* _What to produce_
Where a line below includes the word "distance", copy that line.

Extracted data entries:
####################

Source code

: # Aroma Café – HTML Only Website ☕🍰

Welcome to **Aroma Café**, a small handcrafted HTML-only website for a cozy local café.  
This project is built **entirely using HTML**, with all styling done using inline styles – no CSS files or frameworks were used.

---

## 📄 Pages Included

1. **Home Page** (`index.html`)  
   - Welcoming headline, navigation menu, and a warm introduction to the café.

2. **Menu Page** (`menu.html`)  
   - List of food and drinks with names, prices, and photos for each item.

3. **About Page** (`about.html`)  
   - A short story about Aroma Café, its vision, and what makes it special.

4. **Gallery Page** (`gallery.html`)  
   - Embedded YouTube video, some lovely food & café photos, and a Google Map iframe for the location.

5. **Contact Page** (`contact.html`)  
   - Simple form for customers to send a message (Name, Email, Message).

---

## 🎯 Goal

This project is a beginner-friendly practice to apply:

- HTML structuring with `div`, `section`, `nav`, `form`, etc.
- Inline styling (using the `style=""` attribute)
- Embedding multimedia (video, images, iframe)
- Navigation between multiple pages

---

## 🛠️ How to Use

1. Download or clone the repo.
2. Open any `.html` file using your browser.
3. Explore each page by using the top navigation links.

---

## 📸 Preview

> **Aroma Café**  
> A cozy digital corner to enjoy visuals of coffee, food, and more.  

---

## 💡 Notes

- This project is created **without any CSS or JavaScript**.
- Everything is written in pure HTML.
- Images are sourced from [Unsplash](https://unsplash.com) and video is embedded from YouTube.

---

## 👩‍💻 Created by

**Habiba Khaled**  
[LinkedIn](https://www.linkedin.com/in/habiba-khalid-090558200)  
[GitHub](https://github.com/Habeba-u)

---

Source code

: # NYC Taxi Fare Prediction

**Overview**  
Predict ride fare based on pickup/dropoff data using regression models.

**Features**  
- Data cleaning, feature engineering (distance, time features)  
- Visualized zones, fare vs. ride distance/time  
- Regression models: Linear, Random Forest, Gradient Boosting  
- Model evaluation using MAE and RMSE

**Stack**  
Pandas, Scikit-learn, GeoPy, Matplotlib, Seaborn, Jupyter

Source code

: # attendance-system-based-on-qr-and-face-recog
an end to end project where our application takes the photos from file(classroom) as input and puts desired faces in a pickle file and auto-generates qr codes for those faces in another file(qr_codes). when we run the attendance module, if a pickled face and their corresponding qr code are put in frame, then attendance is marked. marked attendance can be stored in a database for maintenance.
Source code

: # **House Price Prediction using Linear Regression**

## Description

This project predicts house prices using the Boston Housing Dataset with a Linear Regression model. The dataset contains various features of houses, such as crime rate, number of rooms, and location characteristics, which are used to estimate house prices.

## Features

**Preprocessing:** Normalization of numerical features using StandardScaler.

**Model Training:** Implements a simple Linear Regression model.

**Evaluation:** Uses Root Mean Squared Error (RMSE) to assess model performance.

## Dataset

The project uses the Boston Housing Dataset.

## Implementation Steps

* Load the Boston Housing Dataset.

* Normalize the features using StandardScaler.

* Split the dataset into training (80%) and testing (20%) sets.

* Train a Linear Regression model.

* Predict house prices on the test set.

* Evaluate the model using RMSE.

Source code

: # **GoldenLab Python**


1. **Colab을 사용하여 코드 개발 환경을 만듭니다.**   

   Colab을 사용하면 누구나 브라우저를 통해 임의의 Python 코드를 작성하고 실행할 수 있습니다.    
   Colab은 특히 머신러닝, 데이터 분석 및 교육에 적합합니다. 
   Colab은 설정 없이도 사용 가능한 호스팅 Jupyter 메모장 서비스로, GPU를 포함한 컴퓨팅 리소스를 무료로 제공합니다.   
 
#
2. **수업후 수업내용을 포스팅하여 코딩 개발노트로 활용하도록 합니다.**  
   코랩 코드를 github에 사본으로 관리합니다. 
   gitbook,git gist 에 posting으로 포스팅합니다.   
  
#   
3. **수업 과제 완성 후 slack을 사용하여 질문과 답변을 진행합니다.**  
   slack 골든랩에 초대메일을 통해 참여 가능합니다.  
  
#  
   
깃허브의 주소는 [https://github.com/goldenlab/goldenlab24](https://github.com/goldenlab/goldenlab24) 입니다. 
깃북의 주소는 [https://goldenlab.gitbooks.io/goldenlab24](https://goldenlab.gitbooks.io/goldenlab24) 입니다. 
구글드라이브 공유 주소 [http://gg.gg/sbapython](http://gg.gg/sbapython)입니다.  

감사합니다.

####################

* _Expected output_
- Data cleaning, feature engineering (distance, time features)  
- Visualized zones, fare vs. ride distance/time  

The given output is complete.